RECORDS

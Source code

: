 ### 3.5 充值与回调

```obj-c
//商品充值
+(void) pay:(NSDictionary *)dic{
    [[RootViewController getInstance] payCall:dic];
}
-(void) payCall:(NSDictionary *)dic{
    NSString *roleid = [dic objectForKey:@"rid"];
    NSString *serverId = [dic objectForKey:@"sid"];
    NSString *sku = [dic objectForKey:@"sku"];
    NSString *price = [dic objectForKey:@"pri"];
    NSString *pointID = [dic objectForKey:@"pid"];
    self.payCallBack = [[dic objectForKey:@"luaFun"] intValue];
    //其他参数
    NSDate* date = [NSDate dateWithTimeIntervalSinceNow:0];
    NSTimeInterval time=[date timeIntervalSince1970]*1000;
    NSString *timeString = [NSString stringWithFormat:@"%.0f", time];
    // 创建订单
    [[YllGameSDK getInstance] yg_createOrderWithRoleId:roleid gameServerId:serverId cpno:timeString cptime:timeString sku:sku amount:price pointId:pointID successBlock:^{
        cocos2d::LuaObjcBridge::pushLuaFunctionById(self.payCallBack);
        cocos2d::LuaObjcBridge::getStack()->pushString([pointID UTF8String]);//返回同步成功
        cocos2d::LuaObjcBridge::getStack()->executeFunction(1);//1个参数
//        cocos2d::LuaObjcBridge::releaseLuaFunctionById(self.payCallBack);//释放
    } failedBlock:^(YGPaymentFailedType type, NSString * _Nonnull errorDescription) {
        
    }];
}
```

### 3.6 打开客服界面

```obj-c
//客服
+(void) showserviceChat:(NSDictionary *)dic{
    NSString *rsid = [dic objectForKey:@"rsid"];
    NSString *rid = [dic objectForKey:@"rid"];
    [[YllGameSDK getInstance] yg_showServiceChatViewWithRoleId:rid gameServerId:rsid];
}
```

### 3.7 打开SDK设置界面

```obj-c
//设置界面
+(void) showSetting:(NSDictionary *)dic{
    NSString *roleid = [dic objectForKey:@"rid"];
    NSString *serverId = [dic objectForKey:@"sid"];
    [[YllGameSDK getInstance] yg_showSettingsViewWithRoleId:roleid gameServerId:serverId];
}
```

PROBLEM TO WORK ON
If a line of the material contains the string "LuaObjcBridge", count it; give only the total.

SOLUTION BELOW
4